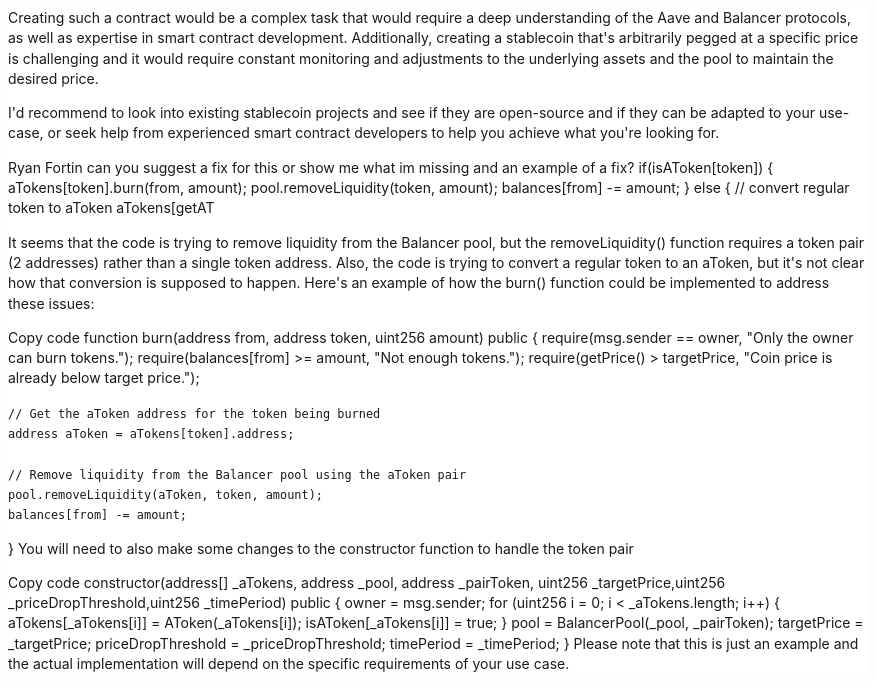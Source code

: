 Creating such a contract would be a complex task that would require a deep understanding of the Aave and Balancer protocols, as well as expertise in smart contract development. Additionally, creating a stablecoin that's arbitrarily pegged at a specific price is challenging and it would require constant monitoring and adjustments to the underlying assets and the pool to maintain the desired price.

I'd recommend to look into existing stablecoin projects and see if they are open-source and if they can be adapted to your use-case, or seek help from experienced smart contract developers to help you achieve what you're looking for.




Ryan Fortin
can you suggest a fix for this or show me what im missing and an example of a fix? 
         if(isAToken[token]) {
            aTokens[token].burn(from, amount);
            pool.removeLiquidity(token, amount);
            balances[from] -= amount;
        } else {
            // convert regular token to aToken
            aTokens[getAT


It seems that the code is trying to remove liquidity from the Balancer pool, but the removeLiquidity() function requires a token pair (2 addresses) rather than a single token address. Also, the code is trying to convert a regular token to an aToken, but it's not clear how that conversion is supposed to happen. Here's an example of how the burn() function could be implemented to address these issues:

Copy code
function burn(address from, address token, uint256 amount) public {
    require(msg.sender == owner, "Only the owner can burn tokens.");
    require(balances[from] >= amount, "Not enough tokens.");
    require(getPrice() > targetPrice, "Coin price is already below target price.");

    // Get the aToken address for the token being burned
    address aToken = aTokens[token].address;

    // Remove liquidity from the Balancer pool using the aToken pair
    pool.removeLiquidity(aToken, token, amount);
    balances[from] -= amount;
}
You will need to also make some changes to the constructor function to handle the token pair

Copy code
constructor(address[] _aTokens, address _pool, address _pairToken, uint256 _targetPrice,uint256 _priceDropThreshold,uint256 _timePeriod) public {
        owner = msg.sender;
        for (uint256 i = 0; i < _aTokens.length; i++) {
            aTokens[_aTokens[i]] = AToken(_aTokens[i]);
            isAToken[_aTokens[i]] = true;
        }
        pool = BalancerPool(_pool, _pairToken);
        targetPrice = _targetPrice;
        priceDropThreshold = _priceDropThreshold;
        timePeriod = _timePeriod;
    }
Please note that this is just an example and the actual implementation will depend on the specific requirements of your use case.
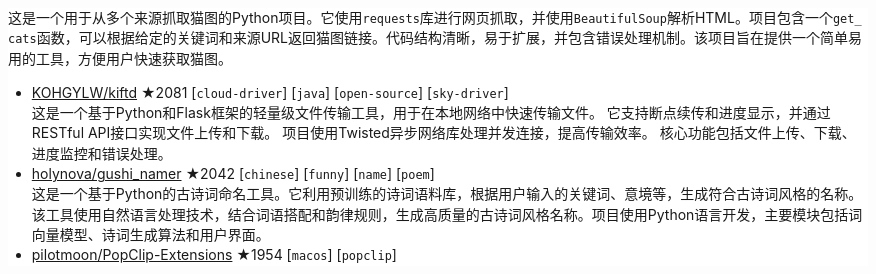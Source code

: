   这是一个用于从多个来源抓取猫图的Python项目。它使用`requests`库进行网页抓取，并使用`BeautifulSoup`解析HTML。项目包含一个`get_cats`函数，可以根据给定的关键词和来源URL返回猫图链接。代码结构清晰，易于扩展，并包含错误处理机制。该项目旨在提供一个简单易用的工具，方便用户快速获取猫图。
- [KOHGYLW/kiftd](https://github.com/KOHGYLW/kiftd) ★2081 [`cloud-driver`] [`java`] [`open-source`] [`sky-driver`]  
  这是一个基于Python和Flask框架的轻量级文件传输工具，用于在本地网络中快速传输文件。  它支持断点续传和进度显示，并通过RESTful API接口实现文件上传和下载。  项目使用Twisted异步网络库处理并发连接，提高传输效率。  核心功能包括文件上传、下载、进度监控和错误处理。
- [holynova/gushi_namer](https://github.com/holynova/gushi_namer) ★2042 [`chinese`] [`funny`] [`name`] [`poem`]  
  这是一个基于Python的古诗词命名工具。它利用预训练的诗词语料库，根据用户输入的关键词、意境等，生成符合古诗词风格的名称。该工具使用自然语言处理技术，结合词语搭配和韵律规则，生成高质量的古诗词风格名称。项目使用Python语言开发，主要模块包括词向量模型、诗词生成算法和用户界面。
- [pilotmoon/PopClip-Extensions](https://github.com/pilotmoon/PopClip-Extensions) ★1954 [`macos`] [`popclip`]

———

## Work task
Omit all pictures and repeat the rest of the records verbatim.

## Result for this exercise
Source code

: Creating such a contract would be a complex task that would require a deep understanding of the Aave and Balancer protocols, as well as expertise in smart contract development. Additionally, creating a stablecoin that's arbitrarily pegged at a specific price is challenging and it would require constant monitoring and adjustments to the underlying assets and the pool to maintain the desired price.

I'd recommend to look into existing stablecoin projects and see if they are open-source and if they can be adapted to your use-case, or seek help from experienced smart contract developers to help you achieve what you're looking for.




Ryan Fortin
can you suggest a fix for this or show me what im missing and an example of a fix? 
         if(isAToken[token]) {
            aTokens[token].burn(from, amount);
            pool.removeLiquidity(token, amount);
            balances[from] -= amount;
        } else {
            // convert regular token to aToken
            aTokens[getAT


It seems that the code is trying to remove liquidity from the Balancer pool, but the removeLiquidity() function requires a token pair (2 addresses) rather than a single token address. Also, the code is trying to convert a regular token to an aToken, but it's not clear how that conversion is supposed to happen. Here's an example of how the burn() function could be implemented to address these issues:

Copy code
function burn(address from, address token, uint256 amount) public {
    require(msg.sender == owner, "Only the owner can burn tokens.");
    require(balances[from] >= amount, "Not enough tokens.");
    require(getPrice() > targetPrice, "Coin price is already below target price.");

    // Get the aToken address for the token being burned
    address aToken = aTokens[token].address;

    // Remove liquidity from the Balancer pool using the aToken pair
    pool.removeLiquidity(aToken, token, amount);
    balances[from] -= amount;
}
You will need to also make some changes to the constructor function to handle the token pair

Copy code
constructor(address[] _aTokens, address _pool, address _pairToken, uint256 _targetPrice,uint256 _priceDropThreshold,uint256 _timePeriod) public {
        owner = msg.sender;
        for (uint256 i = 0; i < _aTokens.length; i++) {
            aTokens[_aTokens[i]] = AToken(_aTokens[i]);
            isAToken[_aTokens[i]] = true;
        }
        pool = BalancerPool(_pool, _pairToken);
        targetPrice = _targetPrice;
        priceDropThreshold = _priceDropThreshold;
        timePeriod = _timePeriod;
    }
Please note that this is just an example and the actual implementation will depend on the specific requirements of your use case.
Source code

:   这是一个用于从多个来源抓取猫图的Python项目。它使用`requests`库进行网页抓取，并使用`BeautifulSoup`解析HTML。项目包含一个`get_cats`函数，可以根据给定的关键词和来源URL返回猫图链接。代码结构清晰，易于扩展，并包含错误处理机制。该项目旨在提供一个简单易用的工具，方便用户快速获取猫图。
- [KOHGYLW/kiftd](https://github.com/KOHGYLW/kiftd) ★2081 [`cloud-driver`] [`java`] [`open-source`] [`sky-driver`]  
  这是一个基于Python和Flask框架的轻量级文件传输工具，用于在本地网络中快速传输文件。  它支持断点续传和进度显示，并通过RESTful API接口实现文件上传和下载。  项目使用Twisted异步网络库处理并发连接，提高传输效率。  核心功能包括文件上传、下载、进度监控和错误处理。
- [holynova/gushi_namer](https://github.com/holynova/gushi_namer) ★2042 [`chinese`] [`funny`] [`name`] [`poem`]  
  这是一个基于Python的古诗词命名工具。它利用预训练的诗词语料库，根据用户输入的关键词、意境等，生成符合古诗词风格的名称。该工具使用自然语言处理技术，结合词语搭配和韵律规则，生成高质量的古诗词风格名称。项目使用Python语言开发，主要模块包括词向量模型、诗词生成算法和用户界面。
- [pilotmoon/PopClip-Extensions](https://github.com/pilotmoon/PopClip-Extensions) ★1954 [`macos`] [`popclip`]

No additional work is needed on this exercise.